I think it looks like an amazing camera and more proof that the Cinema DSLR will not be as expensive as many think. I've been saying it would be $4k-$6k for months, and this makes that seem even more likely, most likely on the lower end of that. 

The need for an external recorder to get 4k out of the FS700 will end up putting it over $10k easily, but it's still a sick camera. 980fps is sick, regardless of resolution drop. But 240fps 1080p is friggin' awesome.


----------



## Jedifarce (Apr 8, 2012)

Lyra Video Productions said:


> http://www.pro.sony.eu/biz/lang/en/eu/product/nxcamcorders/nex-fs700e/features
> 
> What do you guys think? This seems kind of like a game changer to me. Is this going to force Canon's hand on pricing? The rumored $8000-9000 price tag is certainly higher than much of the 5d3 market, but I would think this would definitely affect the new Canon dslr 4k--and possibly even the C300. Love me some good competition.

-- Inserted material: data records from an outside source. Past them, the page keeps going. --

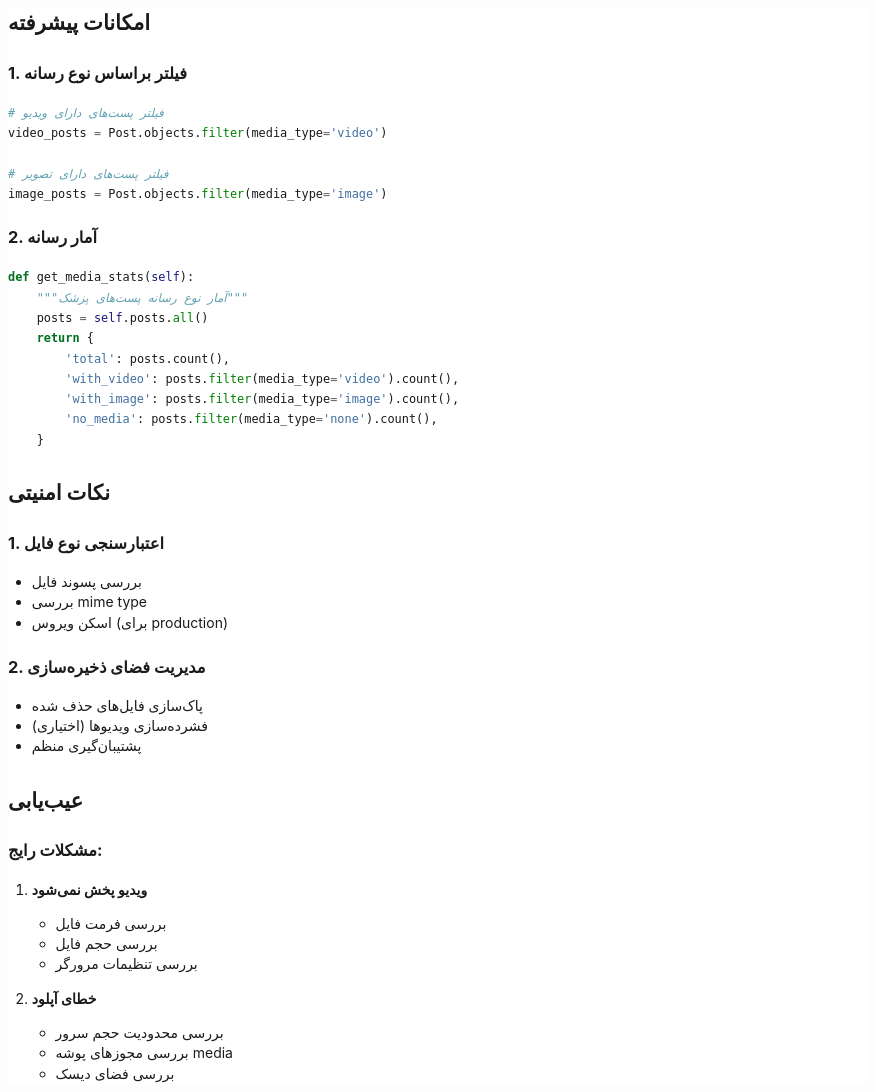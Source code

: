 ## امکانات پیشرفته

### 1. فیلتر براساس نوع رسانه
```python
# فیلتر پست‌های دارای ویدیو
video_posts = Post.objects.filter(media_type='video')

# فیلتر پست‌های دارای تصویر
image_posts = Post.objects.filter(media_type='image')
```

### 2. آمار رسانه
```python
def get_media_stats(self):
    """آمار نوع رسانه پست‌های پزشک"""
    posts = self.posts.all()
    return {
        'total': posts.count(),
        'with_video': posts.filter(media_type='video').count(),
        'with_image': posts.filter(media_type='image').count(),
        'no_media': posts.filter(media_type='none').count(),
    }
```

## نکات امنیتی

### 1. اعتبارسنجی نوع فایل
- بررسی پسوند فایل
- بررسی mime type
- اسکن ویروس (برای production)

### 2. مدیریت فضای ذخیره‌سازی
- پاک‌سازی فایل‌های حذف شده
- فشرده‌سازی ویدیوها (اختیاری)
- پشتیبان‌گیری منظم

## عیب‌یابی

### مشکلات رایج:

1. **ویدیو پخش نمی‌شود**
   - بررسی فرمت فایل
   - بررسی حجم فایل
   - بررسی تنظیمات مرورگر

2. **خطای آپلود**
   - بررسی محدودیت حجم سرور
   - بررسی مجوزهای پوشه media
   - بررسی فضای دیسک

I'm very interested in this video camera, but only after they come out with the firmware as sony is promising making it from "4K ready" to actual shooting in 4K. Otherwise forget it. I'm not going to buy this thing and sony changes their mind about the firmware update and decides to put all their resources into a Sony NEX FS 700 'E' that can shoot in 4K. Of course at the same time I'll need some serious computer power to process that video which means I'll have to update my computer as well. It struggles just rendering at 1080p as it is.

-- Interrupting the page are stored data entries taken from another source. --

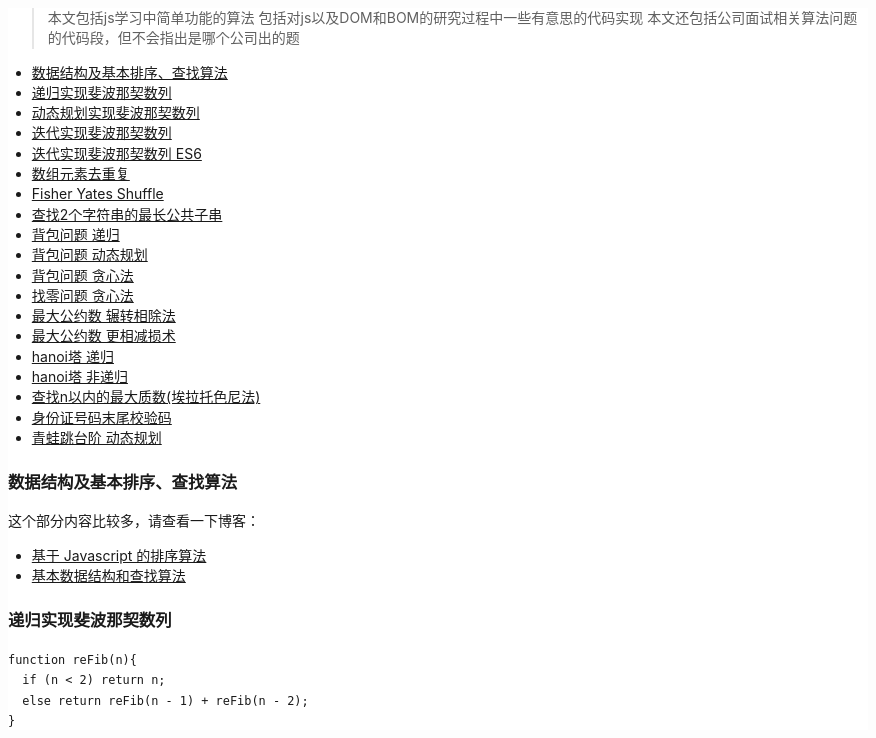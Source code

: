 > 本文包括js学习中简单功能的算法
> 包括对js以及DOM和BOM的研究过程中一些有意思的代码实现
> 本文还包括公司面试相关算法问题的代码段，但不会指出是哪个公司出的题



- [数据结构及基本排序、查找算法](#%E6%95%B0%E6%8D%AE%E7%BB%93%E6%9E%84%E5%8F%8A%E5%9F%BA%E6%9C%AC%E6%8E%92%E5%BA%8F%E3%80%81%E6%9F%A5%E6%89%BE%E7%AE%97%E6%B3%95)
- [递归实现斐波那契数列](#%E9%80%92%E5%BD%92%E5%AE%9E%E7%8E%B0%E6%96%90%E6%B3%A2%E9%82%A3%E5%A5%91%E6%95%B0%E5%88%97)
- [动态规划实现斐波那契数列](#%E5%8A%A8%E6%80%81%E8%A7%84%E5%88%92%E5%AE%9E%E7%8E%B0%E6%96%90%E6%B3%A2%E9%82%A3%E5%A5%91%E6%95%B0%E5%88%97)
- [迭代实现斐波那契数列](#%E8%BF%AD%E4%BB%A3%E5%AE%9E%E7%8E%B0%E6%96%90%E6%B3%A2%E9%82%A3%E5%A5%91%E6%95%B0%E5%88%97)
- [迭代实现斐波那契数列 ES6](#%E8%BF%AD%E4%BB%A3%E5%AE%9E%E7%8E%B0%E6%96%90%E6%B3%A2%E9%82%A3%E5%A5%91%E6%95%B0%E5%88%97-es6)
- [数组元素去重复](#%E6%95%B0%E7%BB%84%E5%85%83%E7%B4%A0%E5%8E%BB%E9%87%8D%E5%A4%8D)
- [Fisher Yates Shuffle](#fisher-yates-shuffle)
- [查找2个字符串的最长公共子串](#%E6%9F%A5%E6%89%BE2%E4%B8%AA%E5%AD%97%E7%AC%A6%E4%B8%B2%E7%9A%84%E6%9C%80%E9%95%BF%E5%85%AC%E5%85%B1%E5%AD%90%E4%B8%B2)
- [背包问题 递归](#%E8%83%8C%E5%8C%85%E9%97%AE%E9%A2%98-%E9%80%92%E5%BD%92)
- [背包问题 动态规划](#%E8%83%8C%E5%8C%85%E9%97%AE%E9%A2%98-%E5%8A%A8%E6%80%81%E8%A7%84%E5%88%92)
- [背包问题 贪心法](#%E8%83%8C%E5%8C%85%E9%97%AE%E9%A2%98-%E8%B4%AA%E5%BF%83%E6%B3%95)
- [找零问题 贪心法](#%E6%89%BE%E9%9B%B6%E9%97%AE%E9%A2%98-%E8%B4%AA%E5%BF%83%E6%B3%95)
- [最大公约数 辗转相除法](#%E6%9C%80%E5%A4%A7%E5%85%AC%E7%BA%A6%E6%95%B0-%E8%BE%97%E8%BD%AC%E7%9B%B8%E9%99%A4%E6%B3%95)
- [最大公约数 更相减损术](#%E6%9C%80%E5%A4%A7%E5%85%AC%E7%BA%A6%E6%95%B0-%E6%9B%B4%E7%9B%B8%E5%87%8F%E6%8D%9F%E6%9C%AF)
- [hanoi塔 递归](#hanoi%E5%A1%94-%E9%80%92%E5%BD%92)
- [hanoi塔 非递归](#hanoi%E5%A1%94-%E9%9D%9E%E9%80%92%E5%BD%92)
- [查找n以内的最大质数\(埃拉托色尼法\)](#%E6%9F%A5%E6%89%BEn%E4%BB%A5%E5%86%85%E7%9A%84%E6%9C%80%E5%A4%A7%E8%B4%A8%E6%95%B0%E5%9F%83%E6%8B%89%E6%89%98%E8%89%B2%E5%B0%BC%E6%B3%95)
- [身份证号码末尾校验码](#%E8%BA%AB%E4%BB%BD%E8%AF%81%E5%8F%B7%E7%A0%81%E6%9C%AB%E5%B0%BE%E6%A0%A1%E9%AA%8C%E7%A0%81)
- [青蛙跳台阶 动态规划](#%E9%9D%92%E8%9B%99%E8%B7%B3%E5%8F%B0%E9%98%B6-%E5%8A%A8%E6%80%81%E8%A7%84%E5%88%92)



### 数据结构及基本排序、查找算法
这个部分内容比较多，请查看一下博客：

- [基于 Javascript 的排序算法](https://github.com/faremax1992/repoForBlog/blob/master/Algorithm/%E5%9F%BA%E4%BA%8EJavascript%E7%9A%84%E6%8E%92%E5%BA%8F%E7%AE%97%E6%B3%95.md)
- [基本数据结构和查找算法](https://github.com/faremax1992/repoForBlog/blob/master/Algorithm/%E5%9F%BA%E6%9C%AC%E6%95%B0%E6%8D%AE%E7%BB%93%E6%9E%84%E5%92%8C%E6%9F%A5%E6%89%BE%E7%AE%97%E6%B3%95.md)

### 递归实现斐波那契数列
```
function reFib(n){
  if (n < 2) return n;
  else return reFib(n - 1) + reFib(n - 2);
}
```
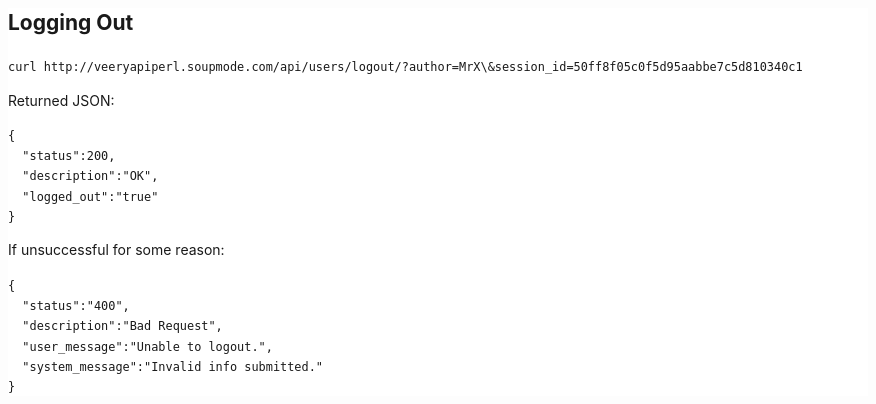 

## Logging Out

    curl http://veeryapiperl.soupmode.com/api/users/logout/?author=MrX\&session_id=50ff8f05c0f5d95aabbe7c5d810340c1

Returned JSON:

    {
      "status":200,
      "description":"OK",
      "logged_out":"true"
    }

If unsuccessful for some reason:

    {
      "status":"400",
      "description":"Bad Request",
      "user_message":"Unable to logout.",
      "system_message":"Invalid info submitted."
    }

If they came out with an EF mount with it, that would really hurt Canon and Red. It puts the C300 to shame. As for the Mark III, don't get me started on that thing. After all the hype here at the forums, I think a lot of people were disappointed. I wasn't one of them, I kept my expectations low. I knew there wasn't going to be a major leap in capability between the Mark II and Mark III. If you don't have a Mark II, then by all means purchase the Mark III, but if you already have the Mark II I don't believe the upgrade is worth it.


----------



## wickidwombat (Apr 10, 2012)

something I dont understand and perhaps people that know more can enlighten me

Why the DSLR form factor for a cinema camera? to me it doesnt seem liek its an ideal platform ergonomically and functionally. People flocked to the 5D2 for low budget cinema not because of the form factor but because it offered something unique that could not be had elesewhere. 

This ship has well and truely sailed now with many companies jumping on board and canon no longer has the edge here, I fully understand that the range of lenses and cost relative to expensie cinema lenses are part of the canon appeal.

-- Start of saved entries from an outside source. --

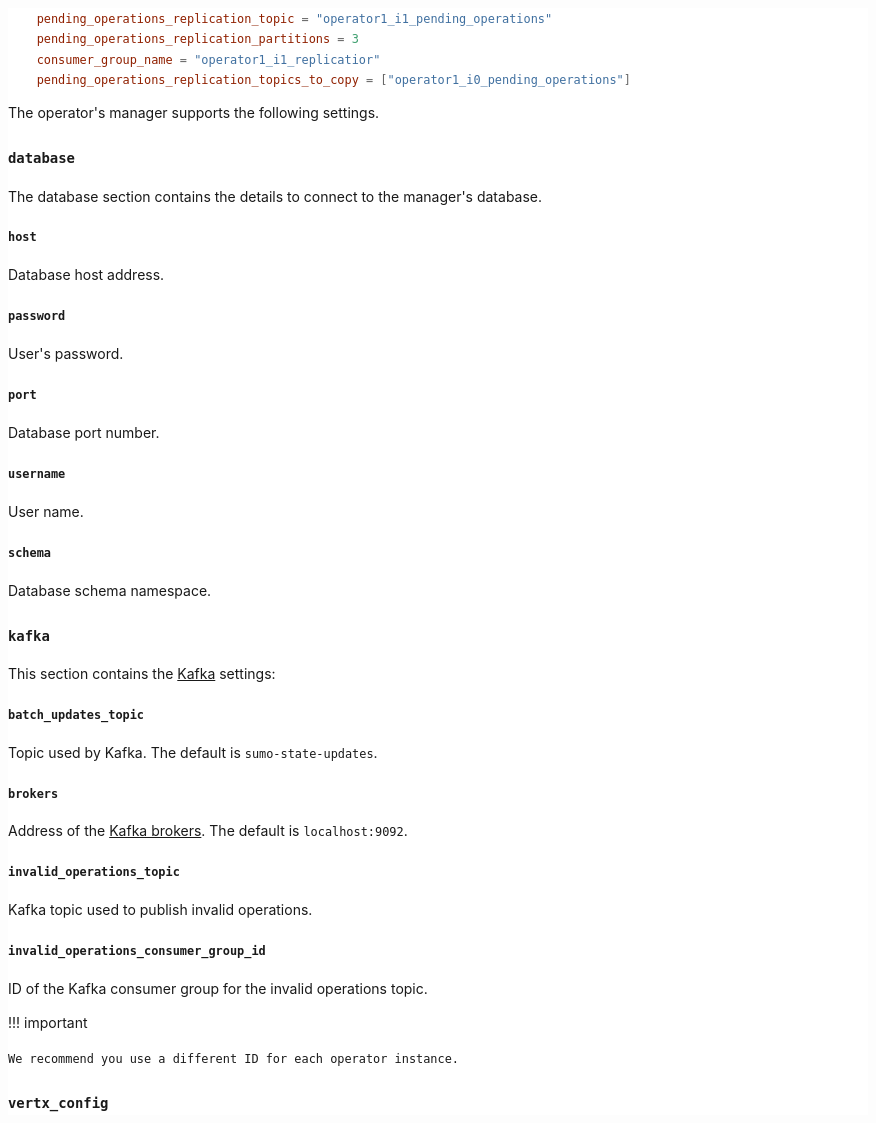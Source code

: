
 ```toml title="Sample Manager configuration file"
    pending_operations_replication_topic = "operator1_i1_pending_operations"
    pending_operations_replication_partitions = 3
    consumer_group_name = "operator1_i1_replicatior"
    pending_operations_replication_topics_to_copy = ["operator1_i0_pending_operations"]
```


The operator's manager supports the following settings.

### `database`

The database section contains the details to connect to the manager's database.

#### `host`

Database host address.

#### `password`

User's password.

#### `port`

Database port number.

#### `username`

User name.

#### `schema`

Database schema namespace.

### `kafka`

This section contains the [Kafka](https://kafka.apache.org/) settings:

#### `batch_updates_topic`

Topic used by Kafka. The default is `sumo-state-updates`.

#### `brokers`

Address of the [Kafka brokers]. The default is `localhost:9092`.

#### `invalid_operations_topic`

Kafka topic used to publish invalid operations.

#### `invalid_operations_consumer_group_id`

ID of the Kafka consumer group for the invalid operations topic.

!!! important

    We recommend you use a different ID for each operator instance.

### `vertx_config`


[Kafka brokers]: https://jaceklaskowski.gitbooks.io/apache-kafka/content/kafka-properties-bootstrap-servers.html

To me this sony looks more like its designed for cinema as are many competitor offerings and cameras like the C300 which offers EF mounts.

so why bother with a cinema dslr form? it would make more sense if it's target is videographers why not make it ergonomically suited to the target audience rather and some outdated hybrid.


----------



## Lyra Video Productions (Apr 11, 2012)

I totally agree, wombat. I wish every video camera could be ergonomically designed to shoot video, had xlr inputs, had the switches and outputs of pro cameras, etc. But like you mentioned, people came to dslrs because of the beautiful image they could create compared to anything else available--and for most people they're going to follow the best image no matter what they have to put up with. But even now, while they have started to make pro line video cameras that have those larger sensors, the price point is still a lot bigger--not as bad as before, but there's still a difference in price range... enough to drive people to the cheaper dslr form. (plus dslr shoot photos, which is a huge bonus for most video guys).

At my job, I shoot on a Sony EX3 that has a 1/2 inch sensor, and it's a great workhorse of a professional camera that's used by tons of people. And I love it and it's a great image and it's got all the things pros need--but in some ways it's inferior to the image of my $900 60D--as far as a desirable shallow depth of field goes because of the smaller sensor. And the 60D is about a 10th of the cost.

All that said, I think a lot of people have grown accustomed to the dslr form factor--they've bought rigs already that allow you to handle a dslr more like a pro, shoulder mounted camera and they're willing to make things work. If big sensor vid cameras get cheaper then people will move away from the frankenstein rigs--but until then... not so much. (and even then, unless video cameras start offering dslr quality still images I'm sure many people will stick with dslrs).


----------